Let’s talk about our conventional approach towards love. In which two people meet, they interact, they get attracted and finally they fall in love. Simple, familiar, uncomplicated!! This is the way we fall in love in our life sometime ones, sometime twice, sometime many times!!

But the real problem starts when you try to convert this relationship of yours into marriage. ‘She doesn’t belong to our caste, how dare you’ or ‘Do you have any idea how much your monthly expense is and how much that guy earns’ or ‘What will happen to your sister/cousin sister /cousin cousin’s sisters, who will marry them if we let you marry that boy friend of yours who doesn’t even belong to our religion’ or the most common and the most pathetic one ‘What our relative and friends will say’ as if what they say means a world to you!!!
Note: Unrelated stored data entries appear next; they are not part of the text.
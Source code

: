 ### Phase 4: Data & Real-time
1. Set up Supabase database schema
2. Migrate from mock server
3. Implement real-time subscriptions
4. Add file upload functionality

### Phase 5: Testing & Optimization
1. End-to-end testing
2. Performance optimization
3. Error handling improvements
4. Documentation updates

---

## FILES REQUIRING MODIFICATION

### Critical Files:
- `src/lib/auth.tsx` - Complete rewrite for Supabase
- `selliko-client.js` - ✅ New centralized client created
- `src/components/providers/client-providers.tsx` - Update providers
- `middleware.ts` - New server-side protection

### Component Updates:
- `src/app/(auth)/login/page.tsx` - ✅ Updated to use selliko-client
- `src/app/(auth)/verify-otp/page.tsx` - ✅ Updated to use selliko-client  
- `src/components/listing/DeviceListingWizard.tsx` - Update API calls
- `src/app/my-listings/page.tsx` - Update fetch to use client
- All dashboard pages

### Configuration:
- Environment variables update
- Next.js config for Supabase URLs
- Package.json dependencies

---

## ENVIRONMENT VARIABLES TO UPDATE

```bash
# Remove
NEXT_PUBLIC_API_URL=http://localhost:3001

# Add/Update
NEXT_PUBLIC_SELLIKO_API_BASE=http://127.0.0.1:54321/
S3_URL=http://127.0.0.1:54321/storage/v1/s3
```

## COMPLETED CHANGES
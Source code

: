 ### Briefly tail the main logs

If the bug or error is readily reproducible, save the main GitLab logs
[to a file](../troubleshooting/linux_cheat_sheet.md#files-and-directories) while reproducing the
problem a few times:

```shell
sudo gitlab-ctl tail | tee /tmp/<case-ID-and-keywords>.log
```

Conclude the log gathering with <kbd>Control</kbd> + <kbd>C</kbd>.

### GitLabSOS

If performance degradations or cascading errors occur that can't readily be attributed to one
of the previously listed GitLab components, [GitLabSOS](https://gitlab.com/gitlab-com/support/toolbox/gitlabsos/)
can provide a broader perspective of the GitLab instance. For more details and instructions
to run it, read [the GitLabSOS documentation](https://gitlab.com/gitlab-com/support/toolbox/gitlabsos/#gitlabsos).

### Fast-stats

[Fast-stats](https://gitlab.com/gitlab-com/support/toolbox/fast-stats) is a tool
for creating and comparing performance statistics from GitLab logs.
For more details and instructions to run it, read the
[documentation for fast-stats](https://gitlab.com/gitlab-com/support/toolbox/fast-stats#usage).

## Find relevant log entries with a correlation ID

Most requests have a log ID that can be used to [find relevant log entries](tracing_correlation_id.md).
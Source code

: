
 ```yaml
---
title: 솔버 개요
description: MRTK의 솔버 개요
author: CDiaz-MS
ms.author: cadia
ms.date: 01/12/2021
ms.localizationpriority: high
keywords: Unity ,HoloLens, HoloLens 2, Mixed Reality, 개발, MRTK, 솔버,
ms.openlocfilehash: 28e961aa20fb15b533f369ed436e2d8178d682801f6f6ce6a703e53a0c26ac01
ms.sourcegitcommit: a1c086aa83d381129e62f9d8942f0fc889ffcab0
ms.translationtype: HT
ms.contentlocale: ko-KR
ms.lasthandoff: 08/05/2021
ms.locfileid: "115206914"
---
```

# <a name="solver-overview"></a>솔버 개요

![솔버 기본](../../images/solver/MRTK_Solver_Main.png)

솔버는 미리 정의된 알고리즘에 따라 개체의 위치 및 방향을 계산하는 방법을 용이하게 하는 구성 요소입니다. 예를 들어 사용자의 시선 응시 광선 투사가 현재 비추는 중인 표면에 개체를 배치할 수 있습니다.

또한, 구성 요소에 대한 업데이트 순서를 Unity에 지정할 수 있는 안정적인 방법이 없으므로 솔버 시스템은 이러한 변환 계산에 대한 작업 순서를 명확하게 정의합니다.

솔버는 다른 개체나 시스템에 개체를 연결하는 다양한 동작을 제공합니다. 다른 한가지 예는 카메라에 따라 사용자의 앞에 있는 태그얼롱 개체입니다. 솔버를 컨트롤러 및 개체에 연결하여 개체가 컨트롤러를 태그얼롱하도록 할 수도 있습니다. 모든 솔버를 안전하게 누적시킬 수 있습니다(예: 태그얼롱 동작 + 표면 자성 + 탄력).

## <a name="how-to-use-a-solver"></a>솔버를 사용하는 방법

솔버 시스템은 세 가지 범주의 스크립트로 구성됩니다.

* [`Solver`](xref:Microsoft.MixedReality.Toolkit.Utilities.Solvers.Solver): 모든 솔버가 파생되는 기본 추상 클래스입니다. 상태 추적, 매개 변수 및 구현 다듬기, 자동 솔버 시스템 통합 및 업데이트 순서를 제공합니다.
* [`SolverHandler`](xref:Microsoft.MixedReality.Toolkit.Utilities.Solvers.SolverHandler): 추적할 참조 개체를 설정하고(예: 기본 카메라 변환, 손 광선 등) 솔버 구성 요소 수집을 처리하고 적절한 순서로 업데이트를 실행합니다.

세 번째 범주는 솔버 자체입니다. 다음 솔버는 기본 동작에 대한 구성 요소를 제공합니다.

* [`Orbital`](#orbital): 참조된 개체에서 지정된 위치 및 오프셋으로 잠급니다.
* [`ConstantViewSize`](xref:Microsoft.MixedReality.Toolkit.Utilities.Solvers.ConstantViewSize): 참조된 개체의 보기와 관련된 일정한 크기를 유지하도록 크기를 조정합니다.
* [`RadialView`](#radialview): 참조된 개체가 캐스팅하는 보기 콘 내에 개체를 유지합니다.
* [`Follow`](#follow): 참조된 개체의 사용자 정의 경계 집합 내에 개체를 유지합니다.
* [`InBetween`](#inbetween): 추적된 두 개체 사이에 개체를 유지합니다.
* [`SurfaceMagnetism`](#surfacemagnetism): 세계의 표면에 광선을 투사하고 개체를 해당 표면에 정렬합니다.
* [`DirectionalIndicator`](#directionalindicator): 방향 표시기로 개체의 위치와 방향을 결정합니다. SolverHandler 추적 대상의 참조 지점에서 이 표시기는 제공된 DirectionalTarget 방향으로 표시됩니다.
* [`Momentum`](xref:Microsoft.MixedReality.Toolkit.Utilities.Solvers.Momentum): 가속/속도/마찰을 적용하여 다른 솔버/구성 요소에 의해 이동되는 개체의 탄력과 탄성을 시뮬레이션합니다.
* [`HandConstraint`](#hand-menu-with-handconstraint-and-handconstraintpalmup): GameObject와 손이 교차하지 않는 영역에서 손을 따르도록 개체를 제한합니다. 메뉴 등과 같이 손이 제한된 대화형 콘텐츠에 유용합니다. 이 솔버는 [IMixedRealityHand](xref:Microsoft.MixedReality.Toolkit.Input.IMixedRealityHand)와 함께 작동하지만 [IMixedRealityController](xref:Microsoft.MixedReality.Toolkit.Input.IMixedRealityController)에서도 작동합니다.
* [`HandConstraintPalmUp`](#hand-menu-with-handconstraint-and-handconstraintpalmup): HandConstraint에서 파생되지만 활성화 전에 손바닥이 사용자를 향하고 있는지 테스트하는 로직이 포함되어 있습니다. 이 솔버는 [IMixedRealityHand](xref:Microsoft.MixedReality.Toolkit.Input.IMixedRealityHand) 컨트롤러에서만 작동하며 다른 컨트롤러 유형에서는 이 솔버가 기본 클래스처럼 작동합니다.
And what do we get in the end …people marrying as per their family’s will thus sacrificing there love, People getting married against there parents will thus sacrificing their families, Couples committing suicide as neither they can withstand family pressure nor they can live without each other thus sacrificing their valuable life and worst of all honor killing thus sacrificing on humanity!!
There are few lucky ones who are able to convince their families and thus they get married socially!!
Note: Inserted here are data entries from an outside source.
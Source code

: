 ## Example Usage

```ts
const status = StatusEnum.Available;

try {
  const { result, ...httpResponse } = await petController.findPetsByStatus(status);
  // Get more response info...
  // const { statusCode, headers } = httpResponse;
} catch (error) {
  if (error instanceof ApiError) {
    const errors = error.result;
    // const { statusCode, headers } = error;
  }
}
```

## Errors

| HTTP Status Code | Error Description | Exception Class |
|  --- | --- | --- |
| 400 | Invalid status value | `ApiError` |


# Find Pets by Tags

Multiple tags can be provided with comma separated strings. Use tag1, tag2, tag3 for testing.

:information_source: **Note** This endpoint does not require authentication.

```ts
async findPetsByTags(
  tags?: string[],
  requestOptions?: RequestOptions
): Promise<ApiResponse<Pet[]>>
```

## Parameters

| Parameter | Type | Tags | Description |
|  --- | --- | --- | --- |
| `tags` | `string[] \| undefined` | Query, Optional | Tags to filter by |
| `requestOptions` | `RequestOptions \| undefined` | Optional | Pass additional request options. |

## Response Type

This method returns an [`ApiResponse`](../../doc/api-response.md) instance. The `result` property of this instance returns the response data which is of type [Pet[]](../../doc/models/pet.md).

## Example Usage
Let’s repeat this again with our new school of thought. Two people meet, they interact, they get attracted but before plunging into love there’s a small matrix which needs to be analyzed. It’s more of a sanity and feasibility check. Its horizontal can be you and your family and its vertical can be the girl and her family. Do a SWOT!!
Don’t think about the obvious next step which is falling in love; think about two steps further about getting married. Are you socially and economically compatible? Can you weather the storm which is going to come ahead?
Is it asking for too much?

I know love is blind and people don’t think twice before falling in love but this little thought process can be used as a handy walking stick!!

As already said above that this is not an attempt to change the way you think. It's just an observation. As I look around me I still find people falling in love but in a calculated manner!!!!!!!

It’s a pity that I am asking you to hold back and think about your feelings rather than writing a big page on how to change the society but I do believe that things will change sooner or later and I am eagerly waiting for the day when we would be independent enough to take our decisions without succumbing to the pressure of our family and society.
I don’t want another US but I want a sensible India.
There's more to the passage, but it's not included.